How does copyright differ between countries?
Different countries have different copyright laws.
However, there are several international agreements that provide standards, including the first international agreement, known as the Berne Convention for the Protection of Literary and Artistic Works, which was first established in 1886 and set the tone for all later international agreements on copyright and related rights. This convention was last amended in 1971.
The Berne Convention sets out minimum standards of national copyright legislation (e.g. automatic copyright protection) in that each signatory country agrees to certain basic rules that their national laws must contain. Signatories should give citizens of other signatory countries the same rights of copyright that the convention gives to a country’s own citizens.
The World Intellectual Property Organization (WIPO) governs copyright and other intellectual property rights. Countries seeking membership of the World Trade Organization must also sign the Berne Convention.
The following countries in Africa are part of the Berne Convention:
Algeria, Botswana, Burkina Faso, Cameroon, Central African Republic, Chad, Comoros, Congo, Cote d’Ivoire, Democratic Republic of Congo, Egypt, Gabon, Gambia, Ghana, Guinea, Guinea-Bissau, Kenya, Lesotho, Liberia, Libya, Madagascar, Malawi, Mauritius, Morocco, Namibia, Niger, Nigeria, Rwanda, Senegal, South Africa, Sudan, Swaziland, Tanzania, Togo, Tunisia, Zambia and Zimbabwe.
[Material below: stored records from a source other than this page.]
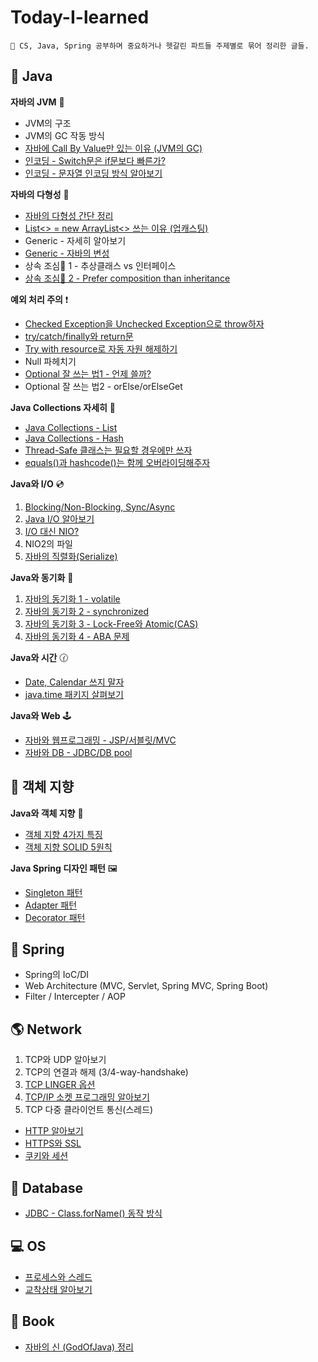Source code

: # Today-I-learned

```
🌟 CS, Java, Spring 공부하며 중요하거나 헷갈린 파트들 주제별로 묶어 정리한 글들.
```

## 🎪 Java

**자바의 JVM** 🚕

* JVM의 구조
* JVM의 GC 작동 방식
* [자바에 Call By Value만 있는 이유 (JVM의 GC)](java/jvm/call\_by\_value.md)
* [인코딩 - Switch문은 if문보다 빠른가?](java/jvm/switch\_encoding.md)
* [인코딩 - 문자열 인코딩 방식 알아보기](java/jvm/encoding.md)

**자바의 다형성** 🍇

* [자바의 다형성 간단 정리](java/undefined/undefined-1.md)
* [List<> = new ArrayList<> 쓰는 이유 (업캐스팅)](java/undefined/upcasting.md)
* Generic - 자세히 알아보기
* [Generic - 자바의 변성](java/undefined/undefined.md)
* 상속 조심🙅‍ 1 - 추상클래스 vs 인터페이스
* [상속 조심🙅‍ 2 - Prefer composition than inheritance](java/undefined/prefer\_composition\_than\_inheritance.md)

**예외 처리 주의** ❗

* [Checked Exception을 Unchecked Exception으로 throw하자](java/undefined-1/wrapping\_checked\_exception\_into\_unchecked\_exception.md)
* [try/catch/finally와 return문](java/undefined-1/try-catch-finally-\_return.md)
* [Try with resource로 자동 자원 해제하기](java/undefined-1/try\_with\_resource.md)
* Null 파헤치기
* [Optional 잘 쓰는 법1 - 언제 쓸까?](java/undefined-1/optional.md)
* Optional 잘 쓰는 법2 - orElse/orElseGet

**Java Collections 자세히** 🔎

* [Java Collections - List](java/java-collections/collections\_list.md)
* [Java Collections - Hash](java/java-collections/collections\_hash.md)
* [Thread-Safe 클래스는 필요할 경우에만 쓰자](java/java-collections/collections\_warning.md)
* [equals()과 hashcode()는 함께 오버라이딩해주자](java/java-collections/equals.md)

**Java와 I/O** 💿

1. [Blocking/Non-Blocking, Sync/Async](java/io/blocking\_synchronous.md)
2. [Java I/O 알아보기](java/io/java\_io.md)
3. [I/O 대신 NIO?](java/io/nio.md)
4. NIO2의 파일
5. [자바의 직렬화(Serialize)](java/io/undefined.md)

**Java와 동기화** 💭

1. [자바의 동기화 1 - volatile](java/java-1/volatile.md)
2. [자바의 동기화 2 - synchronized](java/java-1/synchronized.md)
3. [자바의 동기화 3 - Lock-Free와 Atomic(CAS)](java/java-1/atomic.md)
4. [자바의 동기화 4 - ABA 문제](java/java-1/aba.md)

**Java와 시간** 🕜

* [Date, Calendar 쓰지 말자](java/java/date\_calendar\_.md)
* [java.time 패키지 살펴보기](java/java/java.time.md)

**Java와 Web** 🕹

* [자바와 웹프로그래밍 - JSP/서블릿/MVC](java/java-web/web.md)
* [자바와 DB - JDBC/DB pool](java/java-web/db.md)

## 🔮 객체 지향

**Java와 객체 지향** 🎲

* [객체 지향 4가지 특징](broken-reference)
* [객체 지향 SOLID 5원칙](broken-reference)

**Java Spring 디자인 패턴** 🖼

* [Singleton 패턴](oop-2/singleton.md)
* [Adapter 패턴](broken-reference)
* [Decorator 패턴](oop-1/decorator.md)

## 🌺 Spring

* Spring의 IoC/DI
* Web Architecture (MVC, Servlet, Spring MVC, Spring Boot)
* Filter / Intercepter / AOP

## 🌎 Network

1. TCP와 UDP 알아보기
2. TCP의 연결과 해제 (3/4-way-handshake)
3. [TCP LINGER 옵션](broken-reference)
4. [TCP/IP 소켓 프로그래밍 알아보기](broken-reference)
5. TCP 다중 클라이언트 통신(스레드)

* [HTTP 알아보기](broken-reference)
* [HTTPS와 SSL](broken-reference)
* [쿠키와 세션](broken-reference)

## 💌 Database

* [JDBC - Class.forName() 동작 방식](database/classforname.md)

## 💻 OS

* [프로세스와 스레드](broken-reference)
* [교착상태 알아보기](broken-reference)

## 📕 Book

* [자바의 신 (GodOfJava) 정리](broken-reference)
Ratifications of the Convention (blue), Own work. Derived from File:Berne Convention.png by Conscious, released under GFDL/CC-BY-SA-3.0. Map derived from BlankMap-World6.svg by Canuckguy, released under PD-self.
Other countries in Africa have developed their own copyright laws, which may or may not include the same set of minimum standards as those dictated in the Berne Convention.
How long does copyright last?
Copyright duration differs between countries, lasting between 50 and 100 years after the author’s death, or for a shorter period for anonymous or corporate authorship. Thereafter, the copyrights of a work expire and the work becomes part of what is known as the ‘public domain’.
In the public domain, works are not copyrighted and are therefore freely available. Works that are in the public domain can be accessed and used freely and for any purpose – e.g. printed, copied, displayed, distributed, performed, modified or sold – without a licence.